Scrive il Giustiniani di aver letto di una vendita (p. 315) fatta nel 1659, per ordine del Sacro Regio Collegio a istanza dei creditori di Niccolò Pignone, a Carlo Brancaccio per d. 20.000. Poi il feudo passò alla famiglia Carafa che lo possedeva ancora nel '700. Il 3 ottobre 1770, Teresa Carafa, figlia di Gerardo Carafa e della congiunta Ippolita Carafa, quale unica erede ebbe l'intestazione di Policastro, con titolo di conte, Fòrli con titolo di duca (il titolo venne trasferito su Ispani, Università autorizzata a denominarsi Fòrli), Libonati, Sapri e Santa Maricina o Santa Marina, insieme con i casali di San Cristoforo e di Capitello. In seguito Teresa Carafa ebbe intestate anche le giurisdizioni di Bosco, San Giovanni a Piro e Torre Orsaia. Teresa aveva sposato il parente Gennaro Carafa, principe di Roccella e vedovo di Silvia Ruffo. Da costei il principe aveva avuto dei maschi, tra cui il primogenito Vincenzo al quale toccarono i feudi della Roccella. Da Teresa Carafa il principe aveva avuto altri maschi, tra cui il primogenito Gerardo che ebbe titolo e feudi di Policastro. A Gerardo seguì Francesco e poi il figlio Nicola e due femmine, Maddalena e Maria Teresa. Nicola, che con decreto ministeriale del 1831 aveva ottenuto il riconoscimento di tutti i titoli e dei predicati, morì senza eredi. I titoli e i feudi di Policastro, Fòrli (cioè Ispani), Sapri, Vibonati e Pardinola con Regio Assenso del 1897 passarono a Maria Severina Longo, figlia di Maddalena Carafa e perciò marchesa di Gagliati e di San Giuliano.
Il Giustiniani ubica il villaggio a 3 miglia da Policastro, ma non dice della distanza da Salerno. Scrive dei suoi fertili terreni, delle eccellenti produzioni di vino e olio e di «fichi secchi, che imbarcano sopra piccioli legni, che a tal effetto vanno ne' due porti, cioè di Sapri e di Scario» e dei suoi 4000 agricoltori.
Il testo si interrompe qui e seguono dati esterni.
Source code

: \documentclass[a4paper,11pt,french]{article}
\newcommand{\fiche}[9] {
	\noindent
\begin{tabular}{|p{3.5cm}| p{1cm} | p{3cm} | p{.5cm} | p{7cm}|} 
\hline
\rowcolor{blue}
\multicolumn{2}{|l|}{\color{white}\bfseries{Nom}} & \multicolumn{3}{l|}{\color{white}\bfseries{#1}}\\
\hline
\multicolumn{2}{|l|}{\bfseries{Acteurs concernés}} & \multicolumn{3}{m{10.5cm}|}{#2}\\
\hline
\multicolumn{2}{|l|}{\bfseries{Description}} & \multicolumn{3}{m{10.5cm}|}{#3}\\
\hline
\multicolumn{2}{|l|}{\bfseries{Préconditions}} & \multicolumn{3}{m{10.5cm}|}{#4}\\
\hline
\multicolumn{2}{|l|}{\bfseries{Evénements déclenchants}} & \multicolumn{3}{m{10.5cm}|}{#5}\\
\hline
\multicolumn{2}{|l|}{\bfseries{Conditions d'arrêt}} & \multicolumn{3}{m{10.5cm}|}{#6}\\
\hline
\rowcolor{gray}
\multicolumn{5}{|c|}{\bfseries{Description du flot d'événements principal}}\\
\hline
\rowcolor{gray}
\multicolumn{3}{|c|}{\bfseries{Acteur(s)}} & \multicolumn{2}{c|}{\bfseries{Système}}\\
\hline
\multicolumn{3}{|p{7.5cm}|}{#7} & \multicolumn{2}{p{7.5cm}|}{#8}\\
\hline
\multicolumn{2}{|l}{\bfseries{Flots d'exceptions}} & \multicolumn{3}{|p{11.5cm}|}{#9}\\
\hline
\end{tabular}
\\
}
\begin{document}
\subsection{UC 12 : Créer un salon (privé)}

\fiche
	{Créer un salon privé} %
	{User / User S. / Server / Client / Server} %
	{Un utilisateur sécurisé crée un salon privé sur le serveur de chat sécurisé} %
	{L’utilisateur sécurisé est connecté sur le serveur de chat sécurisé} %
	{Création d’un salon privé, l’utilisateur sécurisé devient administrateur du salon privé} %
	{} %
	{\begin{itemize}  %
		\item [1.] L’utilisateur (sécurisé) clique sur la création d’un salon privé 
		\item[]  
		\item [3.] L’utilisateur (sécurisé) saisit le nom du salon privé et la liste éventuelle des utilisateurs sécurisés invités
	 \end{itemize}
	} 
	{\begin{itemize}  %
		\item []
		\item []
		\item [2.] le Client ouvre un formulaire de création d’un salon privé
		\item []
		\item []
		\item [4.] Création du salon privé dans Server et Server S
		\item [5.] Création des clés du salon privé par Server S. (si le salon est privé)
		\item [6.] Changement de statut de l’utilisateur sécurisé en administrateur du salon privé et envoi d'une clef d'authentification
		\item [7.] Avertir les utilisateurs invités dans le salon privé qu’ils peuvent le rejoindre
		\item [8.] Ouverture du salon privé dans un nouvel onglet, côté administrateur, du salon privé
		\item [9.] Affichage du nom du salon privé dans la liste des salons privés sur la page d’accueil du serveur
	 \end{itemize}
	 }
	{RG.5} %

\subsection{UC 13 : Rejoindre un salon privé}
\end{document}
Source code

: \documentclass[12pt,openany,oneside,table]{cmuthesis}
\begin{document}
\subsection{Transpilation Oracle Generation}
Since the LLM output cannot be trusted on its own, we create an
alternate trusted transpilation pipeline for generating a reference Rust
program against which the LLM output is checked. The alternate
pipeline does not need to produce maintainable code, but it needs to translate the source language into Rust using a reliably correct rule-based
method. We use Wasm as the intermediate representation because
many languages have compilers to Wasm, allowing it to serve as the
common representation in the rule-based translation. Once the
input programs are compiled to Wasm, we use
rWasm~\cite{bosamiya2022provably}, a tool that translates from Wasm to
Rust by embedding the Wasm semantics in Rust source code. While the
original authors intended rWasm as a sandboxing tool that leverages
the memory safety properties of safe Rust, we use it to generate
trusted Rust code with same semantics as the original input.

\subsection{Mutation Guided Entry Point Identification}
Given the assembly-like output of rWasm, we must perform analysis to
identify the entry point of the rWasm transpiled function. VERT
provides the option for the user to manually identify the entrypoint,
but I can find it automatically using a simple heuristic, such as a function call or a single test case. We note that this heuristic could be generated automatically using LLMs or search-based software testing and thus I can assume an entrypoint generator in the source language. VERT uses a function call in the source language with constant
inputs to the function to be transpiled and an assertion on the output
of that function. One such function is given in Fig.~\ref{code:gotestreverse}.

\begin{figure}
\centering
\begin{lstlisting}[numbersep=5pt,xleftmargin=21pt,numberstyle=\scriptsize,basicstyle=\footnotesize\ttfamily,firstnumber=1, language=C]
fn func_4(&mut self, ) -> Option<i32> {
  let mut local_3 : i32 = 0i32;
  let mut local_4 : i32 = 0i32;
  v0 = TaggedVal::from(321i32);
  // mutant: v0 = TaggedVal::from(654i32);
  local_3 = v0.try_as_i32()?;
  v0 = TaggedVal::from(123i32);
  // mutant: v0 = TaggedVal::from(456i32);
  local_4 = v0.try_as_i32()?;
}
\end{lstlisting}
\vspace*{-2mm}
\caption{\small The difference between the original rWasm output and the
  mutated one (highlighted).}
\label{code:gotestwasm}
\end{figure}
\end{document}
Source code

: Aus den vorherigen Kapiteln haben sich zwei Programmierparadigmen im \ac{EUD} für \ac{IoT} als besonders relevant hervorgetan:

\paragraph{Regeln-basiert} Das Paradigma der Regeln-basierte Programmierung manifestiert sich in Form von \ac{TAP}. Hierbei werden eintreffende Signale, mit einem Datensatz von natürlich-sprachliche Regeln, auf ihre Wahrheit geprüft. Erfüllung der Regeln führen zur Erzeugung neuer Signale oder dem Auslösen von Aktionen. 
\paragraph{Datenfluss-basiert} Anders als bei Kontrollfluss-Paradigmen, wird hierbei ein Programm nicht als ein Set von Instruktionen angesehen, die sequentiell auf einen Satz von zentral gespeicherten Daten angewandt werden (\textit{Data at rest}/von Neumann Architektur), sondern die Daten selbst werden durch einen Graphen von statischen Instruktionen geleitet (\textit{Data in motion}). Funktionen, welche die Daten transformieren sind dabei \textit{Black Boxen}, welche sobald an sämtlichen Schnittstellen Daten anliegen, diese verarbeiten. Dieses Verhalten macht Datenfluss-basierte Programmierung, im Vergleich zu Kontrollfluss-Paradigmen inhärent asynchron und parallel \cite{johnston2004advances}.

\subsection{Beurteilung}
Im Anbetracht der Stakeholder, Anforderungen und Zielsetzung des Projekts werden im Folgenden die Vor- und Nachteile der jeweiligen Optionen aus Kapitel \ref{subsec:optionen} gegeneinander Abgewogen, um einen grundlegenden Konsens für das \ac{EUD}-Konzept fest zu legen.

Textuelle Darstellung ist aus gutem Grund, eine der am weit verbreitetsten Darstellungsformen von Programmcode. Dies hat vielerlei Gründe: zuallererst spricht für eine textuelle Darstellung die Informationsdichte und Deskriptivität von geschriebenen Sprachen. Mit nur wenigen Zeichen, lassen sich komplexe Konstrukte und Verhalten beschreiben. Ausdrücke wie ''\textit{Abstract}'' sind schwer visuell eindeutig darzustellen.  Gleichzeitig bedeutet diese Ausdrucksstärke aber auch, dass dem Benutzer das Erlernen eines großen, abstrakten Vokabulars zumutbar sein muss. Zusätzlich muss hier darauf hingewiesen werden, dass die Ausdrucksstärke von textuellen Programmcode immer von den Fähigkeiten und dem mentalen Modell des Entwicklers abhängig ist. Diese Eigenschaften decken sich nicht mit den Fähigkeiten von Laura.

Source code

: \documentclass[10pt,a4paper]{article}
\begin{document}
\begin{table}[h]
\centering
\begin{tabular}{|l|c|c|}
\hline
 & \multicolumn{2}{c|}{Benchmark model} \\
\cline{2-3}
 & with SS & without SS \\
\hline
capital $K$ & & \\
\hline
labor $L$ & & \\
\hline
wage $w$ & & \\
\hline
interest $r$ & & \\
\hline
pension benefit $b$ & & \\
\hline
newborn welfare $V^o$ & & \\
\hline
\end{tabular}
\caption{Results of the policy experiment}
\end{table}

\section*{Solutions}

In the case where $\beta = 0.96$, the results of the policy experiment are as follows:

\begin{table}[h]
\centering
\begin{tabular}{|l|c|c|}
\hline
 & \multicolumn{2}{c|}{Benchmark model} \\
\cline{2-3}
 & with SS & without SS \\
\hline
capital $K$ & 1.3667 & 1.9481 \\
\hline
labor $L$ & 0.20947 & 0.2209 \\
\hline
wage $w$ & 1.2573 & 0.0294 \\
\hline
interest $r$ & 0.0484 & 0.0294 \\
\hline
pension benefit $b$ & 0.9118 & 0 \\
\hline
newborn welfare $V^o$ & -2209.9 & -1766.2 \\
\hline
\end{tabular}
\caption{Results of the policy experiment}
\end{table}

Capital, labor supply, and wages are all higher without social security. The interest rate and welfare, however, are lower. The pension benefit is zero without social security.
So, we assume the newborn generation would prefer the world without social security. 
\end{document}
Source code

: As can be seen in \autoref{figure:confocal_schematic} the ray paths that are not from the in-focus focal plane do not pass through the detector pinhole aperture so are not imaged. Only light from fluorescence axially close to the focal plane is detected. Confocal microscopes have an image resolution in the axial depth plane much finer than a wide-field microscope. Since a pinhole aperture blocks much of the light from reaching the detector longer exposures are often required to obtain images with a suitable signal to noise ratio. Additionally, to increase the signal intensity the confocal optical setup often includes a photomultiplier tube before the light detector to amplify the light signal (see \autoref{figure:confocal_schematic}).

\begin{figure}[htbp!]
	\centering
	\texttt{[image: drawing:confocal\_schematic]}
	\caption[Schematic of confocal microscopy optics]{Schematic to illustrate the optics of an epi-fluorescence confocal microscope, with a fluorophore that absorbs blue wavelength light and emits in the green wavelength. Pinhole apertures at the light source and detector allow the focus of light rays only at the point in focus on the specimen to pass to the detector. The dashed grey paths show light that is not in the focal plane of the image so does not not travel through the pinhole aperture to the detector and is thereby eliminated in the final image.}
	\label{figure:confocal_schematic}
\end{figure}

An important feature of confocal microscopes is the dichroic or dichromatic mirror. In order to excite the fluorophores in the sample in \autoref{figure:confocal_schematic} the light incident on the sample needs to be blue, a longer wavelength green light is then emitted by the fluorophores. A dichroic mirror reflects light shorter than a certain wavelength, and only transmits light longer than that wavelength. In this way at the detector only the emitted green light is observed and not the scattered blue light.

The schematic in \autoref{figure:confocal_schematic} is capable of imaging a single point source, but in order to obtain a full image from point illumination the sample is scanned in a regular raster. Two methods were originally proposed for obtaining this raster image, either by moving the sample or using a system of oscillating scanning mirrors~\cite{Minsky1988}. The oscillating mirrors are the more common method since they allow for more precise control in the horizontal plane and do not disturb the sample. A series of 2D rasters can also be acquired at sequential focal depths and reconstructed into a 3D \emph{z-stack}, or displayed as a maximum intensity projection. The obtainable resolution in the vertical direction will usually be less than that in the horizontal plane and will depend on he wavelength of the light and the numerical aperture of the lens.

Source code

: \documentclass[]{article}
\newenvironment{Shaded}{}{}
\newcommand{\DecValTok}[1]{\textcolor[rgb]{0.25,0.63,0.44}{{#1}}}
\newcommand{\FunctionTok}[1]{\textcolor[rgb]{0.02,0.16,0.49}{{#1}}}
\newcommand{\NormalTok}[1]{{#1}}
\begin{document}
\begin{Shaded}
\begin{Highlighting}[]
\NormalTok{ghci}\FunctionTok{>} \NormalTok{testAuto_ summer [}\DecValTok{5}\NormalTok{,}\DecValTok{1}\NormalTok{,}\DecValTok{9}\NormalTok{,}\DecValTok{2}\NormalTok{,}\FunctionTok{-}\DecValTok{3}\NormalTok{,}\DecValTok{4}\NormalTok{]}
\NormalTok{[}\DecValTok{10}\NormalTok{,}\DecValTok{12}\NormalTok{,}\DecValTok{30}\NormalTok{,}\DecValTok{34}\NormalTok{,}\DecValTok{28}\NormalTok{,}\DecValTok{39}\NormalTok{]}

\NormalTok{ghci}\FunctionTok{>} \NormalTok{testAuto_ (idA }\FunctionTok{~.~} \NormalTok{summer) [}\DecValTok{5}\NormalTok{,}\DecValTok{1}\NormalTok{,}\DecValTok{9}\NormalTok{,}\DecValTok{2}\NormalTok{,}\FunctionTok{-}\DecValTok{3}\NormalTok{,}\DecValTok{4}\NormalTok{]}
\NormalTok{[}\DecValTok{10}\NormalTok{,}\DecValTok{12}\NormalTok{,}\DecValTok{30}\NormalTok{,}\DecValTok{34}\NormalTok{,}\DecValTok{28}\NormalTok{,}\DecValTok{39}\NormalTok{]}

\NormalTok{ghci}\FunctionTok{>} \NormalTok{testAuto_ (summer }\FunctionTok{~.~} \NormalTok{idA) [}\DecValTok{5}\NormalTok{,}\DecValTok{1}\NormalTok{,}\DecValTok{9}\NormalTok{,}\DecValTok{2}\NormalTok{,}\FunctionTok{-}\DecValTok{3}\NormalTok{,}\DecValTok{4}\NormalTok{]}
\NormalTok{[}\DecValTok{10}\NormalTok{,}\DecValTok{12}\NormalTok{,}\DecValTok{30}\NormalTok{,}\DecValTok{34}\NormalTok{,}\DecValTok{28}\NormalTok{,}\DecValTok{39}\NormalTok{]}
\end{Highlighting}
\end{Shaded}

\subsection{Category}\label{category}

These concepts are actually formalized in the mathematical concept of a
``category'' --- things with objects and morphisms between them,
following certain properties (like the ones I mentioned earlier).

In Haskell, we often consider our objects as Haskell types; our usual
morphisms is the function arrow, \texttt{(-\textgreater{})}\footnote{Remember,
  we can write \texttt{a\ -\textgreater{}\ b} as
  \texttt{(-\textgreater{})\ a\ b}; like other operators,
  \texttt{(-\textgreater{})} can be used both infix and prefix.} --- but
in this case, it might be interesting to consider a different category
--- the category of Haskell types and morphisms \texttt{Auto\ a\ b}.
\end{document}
Va fatto osservare che ai primi dell'800 Vibonati era ovunque noto per la concia delle pelli e per le robuste calzature, c’erano 20 concerie, e l’industria venne incrementata in età francese per le richieste dell'armata. A ciò si deve l'elevazione a distretto di Vibonati, poi declassato a mandamento e sostituito da Vallo come sede di distretto, non solo perché fornì all'armata francese quantitativi maggiori di cuoi e calzature, ma anche per le accoglienze tributate a re Gioacchino Murat quando giunse a Vallo.